24 Novembre 2014. Il team di hacker nord-coreano conosciuto con il nome di Lazarus Group accede ai database della Sony Pictures Entertainment e rende pubblici dati estremamente sensibili appartenenti allo studio. L’attacco informatico è di portata spaventosa: vengono pubblicate informazioni riguardanti i dipendenti dell’azienda e le rispettive famiglie, postati interi film non ancora rilasciati o in fase di lavorazione, e-mail private dei vertici della Sony. Tra queste alcune, scambiate tra la co-chairman Amy Beth Pascal e l’allora presidente Doug Belgrad, riguardavano il progetto di un film animato su Spider-Man che, pensato inizialmente con il semplice obiettivo di “ringiovanire” il franchise, avrebbe segnato un importante punto di svolta nella storia dell’animazione contemporanea.

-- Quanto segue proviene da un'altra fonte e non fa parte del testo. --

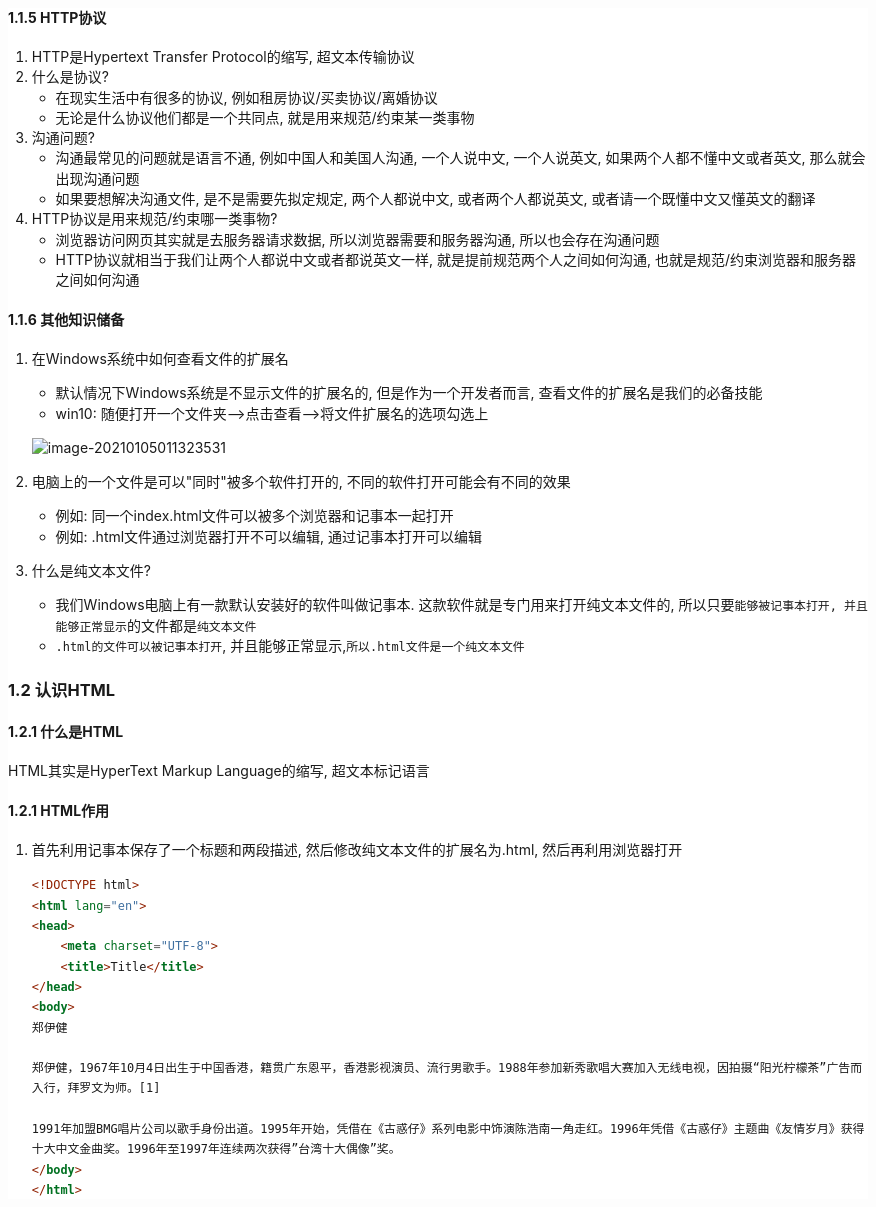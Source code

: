 #### 1.1.5 HTTP协议

1. HTTP是Hypertext Transfer Protocol的缩写, 超文本传输协议
2. 什么是协议?
	- 在现实生活中有很多的协议, 例如租房协议/买卖协议/离婚协议
	- 无论是什么协议他们都是一个共同点, 就是用来规范/约束某一类事物
3. 沟通问题?
   - 沟通最常见的问题就是语言不通, 例如中国人和美国人沟通, 一个人说中文, 一个人说英文, 如果两个人都不懂中文或者英文, 那么就会出现沟通问题
   - 如果要想解决沟通文件, 是不是需要先拟定规定, 两个人都说中文, 或者两个人都说英文, 或者请一个既懂中文又懂英文的翻译
4. HTTP协议是用来规范/约束哪一类事物?
   - 浏览器访问网页其实就是去服务器请求数据, 所以浏览器需要和服务器沟通, 所以也会存在沟通问题
   - HTTP协议就相当于我们让两个人都说中文或者都说英文一样, 就是提前规范两个人之间如何沟通, 也就是规范/约束浏览器和服务器之间如何沟通

#### 1.1.6 其他知识储备

1. 在Windows系统中如何查看文件的扩展名

   - 默认情况下Windows系统是不显示文件的扩展名的, 但是作为一个开发者而言, 查看文件的扩展名是我们的必备技能
   - win10: 随便打开一个文件夹-->点击查看-->将文件扩展名的选项勾选上

   ![image-20210105011323531](assets/image-20210105011323531.png)

2. 电脑上的一个文件是可以"同时"被多个软件打开的, 不同的软件打开可能会有不同的效果

   - 例如: 同一个index.html文件可以被多个浏览器和记事本一起打开
   - 例如: .html文件通过浏览器打开不可以编辑, 通过记事本打开可以编辑

3. 什么是纯文本文件?

   - 我们Windows电脑上有一款默认安装好的软件叫做记事本. 这款软件就是专门用来打开纯文本文件的, 所以只要`能够被记事本打开, 并且能够正常显示`的文件都是`纯文本文件`
   - `.html的文件可以被记事本打开`, 并且能够正常显示,`所以.html文件是一个纯文本文件`

### 1.2 认识HTML

#### 1.2.1 什么是HTML

HTML其实是HyperText Markup Language的缩写, 超文本标记语言

#### 1.2.1 HTML作用

1. 首先利用记事本保存了一个标题和两段描述, 然后修改纯文本文件的扩展名为.html, 然后再利用浏览器打开

   ```html
   <!DOCTYPE html>
   <html lang="en">
   <head>
       <meta charset="UTF-8">
       <title>Title</title>
   </head>
   <body>
   郑伊健
   
   郑伊健，1967年10月4日出生于中国香港，籍贯广东恩平，香港影视演员、流行男歌手。1988年参加新秀歌唱大赛加入无线电视，因拍摄“阳光柠檬茶”广告而入行，拜罗文为师。[1]
   
   1991年加盟BMG唱片公司以歌手身份出道。1995年开始，凭借在《古惑仔》系列电影中饰演陈浩南一角走红。1996年凭借《古惑仔》主题曲《友情岁月》获得十大中文金曲奖。1996年至1997年连续两次获得”台湾十大偶像”奖。
   </body>
   </html>
   ```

Le prime informazioni che saltano fuori dalle e-mail sul film sono i due nomi di
Phil Lord e
Christopher Miller (coppia di filmmaker e sceneggiatori che in quello stesso ha realizzato
The Lego Movie) e, assieme a loro, una data: gennaio 2015, lo “
Spidey-Summit", un meeting al quale i vertici di Marvel e Sony avrebbero preso parte per discutere sul futuro cinematografico dell’iconico supereroe. Doug Belgrad a riguardo scrisse alla Pascal (nell’ennesima e-mail resa pubblica in seguito all’attacco informatico) delle buone possibilità di riuscire ad ottenere un contratto con la Marvel estremamente favorevole che avrebbe garantito alla Sony totale libertà creativa e produttiva nel progetto, nonché il ruolo di distributrice.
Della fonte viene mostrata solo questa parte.